_WORK TO COMPLETE:_ Where a line in the records below contains the string "that", tally it; give only the final number.
START AVAILABLE RECORDS
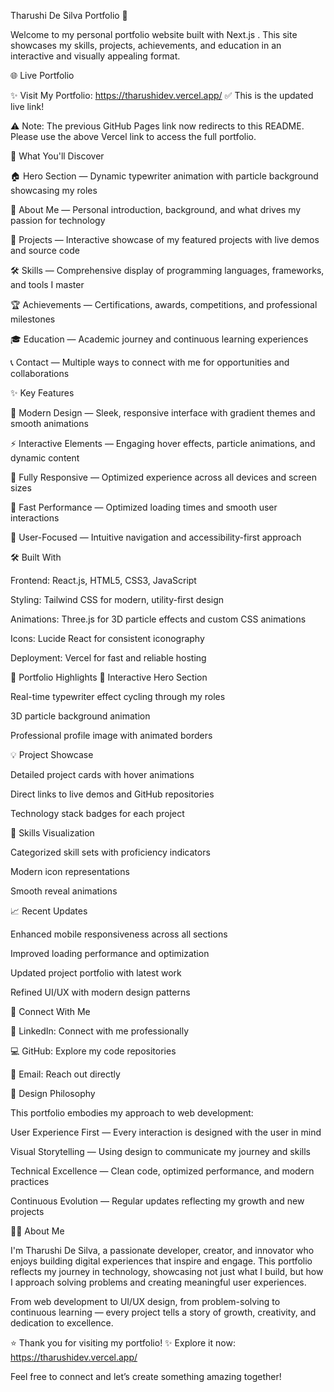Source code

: Tharushi De Silva Portfolio 🌟

Welcome to my personal portfolio website built with Next.js
. This site showcases my skills, projects, achievements, and education in an interactive and visually appealing format.

🌐 Live Portfolio

✨ Visit My Portfolio: https://tharushidev.vercel.app/
 ✅ This is the updated live link!

⚠️ Note: The previous GitHub Pages link now redirects to this README. Please use the above Vercel link to access the full portfolio.

📌 What You'll Discover

🏠 Hero Section — Dynamic typewriter animation with particle background showcasing my roles

👋 About Me — Personal introduction, background, and what drives my passion for technology

💼 Projects — Interactive showcase of my featured projects with live demos and source code

🛠️ Skills — Comprehensive display of programming languages, frameworks, and tools I master

🏆 Achievements — Certifications, awards, competitions, and professional milestones

🎓 Education — Academic journey and continuous learning experiences

📞 Contact — Multiple ways to connect with me for opportunities and collaborations

✨ Key Features

🎨 Modern Design — Sleek, responsive interface with gradient themes and smooth animations

⚡ Interactive Elements — Engaging hover effects, particle animations, and dynamic content

📱 Fully Responsive — Optimized experience across all devices and screen sizes

🚀 Fast Performance — Optimized loading times and smooth user interactions

🎯 User-Focused — Intuitive navigation and accessibility-first approach

🛠️ Built With

Frontend: React.js, HTML5, CSS3, JavaScript

Styling: Tailwind CSS for modern, utility-first design

Animations: Three.js for 3D particle effects and custom CSS animations

Icons: Lucide React for consistent iconography

Deployment: Vercel
 for fast and reliable hosting

🎯 Portfolio Highlights
🌟 Interactive Hero Section

Real-time typewriter effect cycling through my roles

3D particle background animation

Professional profile image with animated borders

💡 Project Showcase

Detailed project cards with hover animations

Direct links to live demos and GitHub repositories

Technology stack badges for each project

🔧 Skills Visualization

Categorized skill sets with proficiency indicators

Modern icon representations

Smooth reveal animations

📈 Recent Updates

Enhanced mobile responsiveness across all sections

Improved loading performance and optimization

Updated project portfolio with latest work

Refined UI/UX with modern design patterns

🤝 Connect With Me

💼 LinkedIn: Connect with me professionally

💻 GitHub: Explore my code repositories

📧 Email: Reach out directly

🎨 Design Philosophy

This portfolio embodies my approach to web development:

User Experience First — Every interaction is designed with the user in mind

Visual Storytelling — Using design to communicate my journey and skills

Technical Excellence — Clean code, optimized performance, and modern practices

Continuous Evolution — Regular updates reflecting my growth and new projects

🙋‍♀️ About Me

I'm Tharushi De Silva, a passionate developer, creator, and innovator who enjoys building digital experiences that inspire and engage. This portfolio reflects my journey in technology, showcasing not just what I build, but how I approach solving problems and creating meaningful user experiences.

From web development to UI/UX design, from problem-solving to continuous learning — every project tells a story of growth, creativity, and dedication to excellence.

⭐ Thank you for visiting my portfolio!
✨ Explore it now: https://tharushidev.vercel.app/

Feel free to connect and let’s create something amazing together!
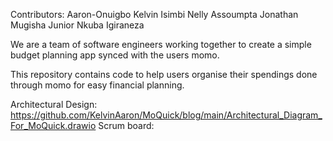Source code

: Contributors:
    Aaron-Onuigbo Kelvin
    Isimbi Nelly Assoumpta
    Jonathan Mugisha
    Junior Nkuba Igiraneza

We are a team of software engineers working together to create a simple budget planning app synced with the users momo.

This repository contains code to help users organise their spendings done through momo for easy financial planning.


Architectural Design: https://github.com/KelvinAaron/MoQuick/blog/main/Architectural_Diagram_For_MoQuick.drawio
Scrum board:
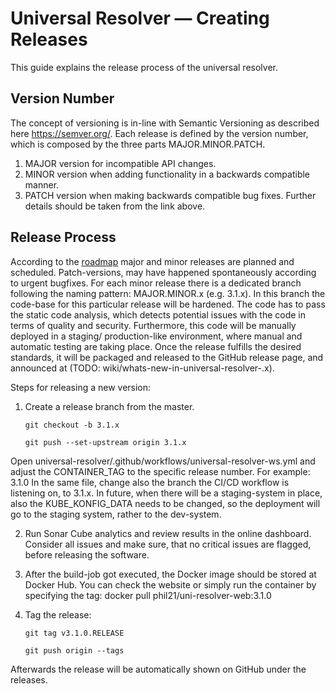 # Universal Resolver — Creating Releases

This guide explains the release process of the universal resolver.

## Version Number

The concept of versioning is in-line with Semantic Versioning as described here https://semver.org/. 
Each release is defined by the version number, which is composed by the three parts MAJOR.MINOR.PATCH. 
1. MAJOR version for incompatible API changes.
2. MINOR version when adding functionality in a backwards compatible manner.
3. PATCH version when making backwards compatible bug fixes.
Further details should be taken from the link above.

## Release Process
According to the [roadmap](https://github.com/philpotisk/universal-resolver/wiki/Roadmap-Universal-Resolver) major and minor releases are planned and scheduled. Patch-versions, may have happened spontaneously according to urgent bugfixes.
For each minor release there is a dedicated branch following the naming pattern: MAJOR.MINOR.x (e.g. 3.1.x). In this branch the code-base for this particular release will be hardened. The code has to pass the static code analysis, which detects potential issues with the code in terms of quality and security. Furthermore, this code will be manually deployed in a staging/ production-like environment, where manual and automatic testing are taking place. Once the release fulfills the desired standards, it will be packaged and released to the GitHub release page, and announced at (TODO: wiki/whats-new-in-universal-resolver-<MAJOR>.x).

Steps for releasing a new version:
1. Create a release branch from the master.

    `git checkout -b 3.1.x`

    `git push --set-upstream origin 3.1.x`

Open universal-resolver/.github/workflows/universal-resolver-ws.yml and adjust the CONTAINER_TAG to the specific release number. For example: 3.1.0
In the same file, change also the branch the CI/CD workflow is listening on, to 3.1.x. In future, when there will be a staging-system in place, also the KUBE_KONFIG_DATA needs to be changed, so the deployment will go to the staging system, rather to the dev-system.

2. Run Sonar Cube analytics and review results in the online dashboard. Consider all issues and make sure, that no critical issues are flagged, before releasing the software. 

3. After the build-job got executed, the Docker image should be stored at Docker Hub. You can check the website or simply run the container by specifying the tag: docker pull phil21/uni-resolver-web:3.1.0

4. Tag the release: 
    
    `git tag v3.1.0.RELEASE`

    `git push origin --tags`

Afterwards the release will be automatically shown on GitHub under the releases.

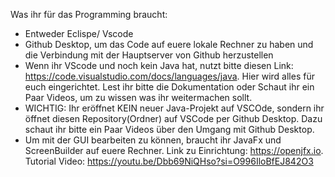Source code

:Was ihr für das Programming braucht:
 - Entweder Eclispe/ Vscode
 - Github Desktop, um das Code auf euere lokale Rechner zu haben und die Verbindung mit der Hauptserver von Github herzustellen
 - Wenn ihr VScode und noch kein Java hat, nutzt bitte diesen Link: https://code.visualstudio.com/docs/languages/java. Hier wird alles für euch eingerichtet. Lest ihr bitte die Dokumentation oder Schaut ihr ein Paar Videos, um zu wissen was ihr weitermachen sollt.
 - WICHTIG: Ihr eröffnet KEIN neuer Java-Projekt auf VSCOde, sondern ihr öffnet diesen Repository(Ordner) auf VSCode per Github Desktop. Dazu schaut ihr bitte ein Paar Videos über den Umgang mit Github Desktop.
 - Um mit der GUI bearbeiten zu können, braucht ihr JavaFx und ScreenBuilder auf euere Rechner. Link zu Einrichtung: https://openjfx.io. Tutorial Video: https://youtu.be/Dbb69NiQHso?si=O996IloBfEJ842O3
END AVAILABLE RECORDS
_ANSWER SPACE:_ 2